Забыл сказать еще об одном офицере, с которым я познакомился в Пскове и который своею скромностью и отсутствием рассказов о необыкновенных геройских подвигах выгодно отличался от штабс-ротмистра Булак-Балаховича – это был начальник внешней обороны города Пскова, георгиевский кавалер, капитан Микоша, произведший на меня самое приятное впечатление.
24-го, составив себе ясную картину положения Пскова и договорившись с полковником Нефом о формировании стрелковых батальонов, я выехал обратно в Ригу. Вместе со мной вернулся г-н Лампе.
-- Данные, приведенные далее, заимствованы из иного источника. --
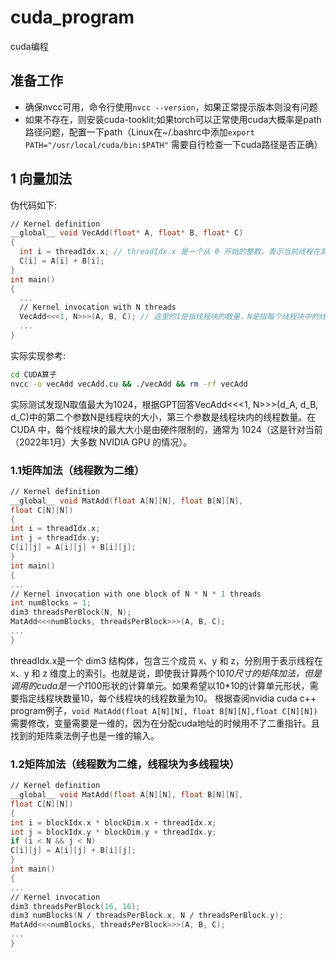 # cuda_program
cuda编程
## 准备工作
* 确保nvcc可用，命令行使用`nvcc --version`，如果正常提示版本则没有问题
* 如果不存在，则安装cuda-tooklit;如果torch可以正常使用cuda大概率是path路径问题，配置一下path（Linux在~/.bashrc中添加`export PATH="/usr/local/cuda/bin:$PATH"`
  需要自行检查一下cuda路径是否正确）
## 1 向量加法
伪代码如下:
```cpp
∕∕ Kernel definition
__global__ void VecAdd(float* A, float* B, float* C)
{
  int i = threadIdx.x; // threadIdx.x 是一个从 0 开始的整数，表示当前线程在其线程块中的索引。当你在一个线程块中启动一个 CUDA 核函数时，threadIdx.x 会为每个线程分配一个唯一的索引。这些索引从 0 开始，逐个增加，直到线程块中的最后一个线程。
  C[i] = A[i] + B[i];
}
int main()
{
  ...
  ∕∕ Kernel invocation with N threads
  VecAdd<<<1, N>>>(A, B, C); // 这里的1是指线程块的数量，N是指每个线程块中的线程数量。在3080Ti上最大线程数量N为1024
  ...
}
```
实际实现参考:
```bash
cd CUDA算子
nvcc -o vecAdd vecAdd.cu && ./vecAdd && rm -rf vecAdd
```
实际测试发现N取值最大为1024，根据GPT回答VecAdd<<<1, N>>>(d_A, d_B, d_C)中的第二个参数N是线程块的大小，第三个参数是线程块内的线程数量。在 CUDA 中，每个线程块的最大大小是由硬件限制的，通常为 1024（这是针对当前（2022年1月）大多数 NVIDIA GPU 的情况）。

### 1.1矩阵加法（线程数为二维）
```cpp
∕∕ Kernel definition
__global__ void MatAdd(float A[N][N], float B[N][N],
float C[N][N])
{
int i = threadIdx.x;
int j = threadIdx.y;
C[i][j] = A[i][j] + B[i][j];
}
int main()
{
...
∕∕ Kernel invocation with one block of N * N * 1 threads
int numBlocks = 1;
dim3 threadsPerBlock(N, N);
MatAdd<<<numBlocks, threadsPerBlock>>>(A, B, C);
...
}
```
threadIdx.x是一个 dim3 结构体，包含三个成员 x、y 和 z，分别用于表示线程在 x、y 和 z 维度上的索引。也就是说，即使我计算两个10*10尺寸的矩阵加法，但是调用的cuda是一个1*100形状的计算单元。如果希望以10*10的计算单元形状，需要指定线程块数量10，每个线程块的线程数量为10。
根据查阅nvidia cuda c++ program例子，`void MatAdd(float A[N][N], float B[N][N],float C[N][N])` 需要修改，变量需要是一维的，因为在分配cuda地址的时候用不了二重指针。且找到的矩阵乘法例子也是一维的输入。

### 1.2矩阵加法（线程数为二维，线程块为多线程块）
```cpp
∕∕ Kernel definition
__global__ void MatAdd(float A[N][N], float B[N][N],
float C[N][N])
{
int i = blockIdx.x * blockDim.x + threadIdx.x;
int j = blockIdx.y * blockDim.y + threadIdx.y;
if (i < N && j < N)
C[i][j] = A[i][j] + B[i][j];
}
int main()
{
...
∕∕ Kernel invocation
dim3 threadsPerBlock(16, 16);
dim3 numBlocks(N ∕ threadsPerBlock.x, N ∕ threadsPerBlock.y);
MatAdd<<<numBlocks, threadsPerBlock>>>(A, B, C);
...
}
```

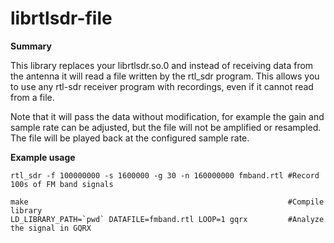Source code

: 
# librtlsdr-file

**Summary**

This library replaces your librtlsdr.so.0 and instead of receiving data from the antenna it will read a file written by the rtl\_sdr program. This allows you to use any rtl-sdr receiver program with recordings, even if it cannot read from a file.

Note that it will pass the data without modification, for example the gain and sample rate can be adjusted, but the file will not be amplified or resampled. The file will be played back at the configured sample rate.

**Example usage**

```
rtl_sdr -f 100000000 -s 1600000 -g 30 -n 160000000 fmband.rtl #Record 100s of FM band signals

make                                                          #Compile library
LD_LIBRARY_PATH=`pwd` DATAFILE=fmband.rtl LOOP=1 gqrx         #Analyze the signal in GQRX
```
Вернувшись в Ригу, я направился в канцелярию вновь формирующихся частей, где узнал, что командующим формируемыми батальонами за время моего отсутствия был назначен какой-то немецкий майор. Это обстоятельство окончательно убедило меня в том, что из новых Рижских формирований ничего путного не выйдет, тем более что назначение немецкого майора порывало только что налаженную мною связь с Северной армией, а потому я решил немедленно от командования отказаться. Узнав о моем решении, командующий немецким батальоном полковник Фрейтаг-Лорингофен долго уговаривал меня остаться, но доводы его меня не поколебали. Сдав командование батальонами, я съездил к ланд-маршалу барону Пилару фон Пильхау, к латышскому военному министру г-ну Залиту и к немецкому майору Генерального штаба Трескову и всем им говорил, что считаю положение Пскова настолько критическим, что если немедленно не будут предприняты шаги к объединению всех частей, формирующихся в Прибалтике и в Пскове, то падение его, Пскова, неизбежно, после чего неминуемо и падение Риги. Из всего мною виденного я вынес совершенно определенное впечатление, что немцы при создавшемся положении никакого сопротивления оказать не смогут. В этих разговорах я особенно напирал на то, что считаю совершенно необходимым бросить всякую национальную рознь и всякие национальные вопросы и всем как можно скорее объединиться. Не успел я вернуться после этих разговоров к себе в гостиницу «Рим», как было получено известие, что Псков сильно обстреливается; известие это привез офицер, выехавший со следующим после меня поездом. К вечеру того же дня пришло известие, что Псков оставлен и Северная армия отступает по направлению к Изборску.
Через день или два начали появляться беженцы из Пскова, и среди них много офицеров и солдат. Одним из первых прибыл начальник штаба Северной армии ротмистр Розенберг с женой и частью штаба, что, признаться, меня очень удивило.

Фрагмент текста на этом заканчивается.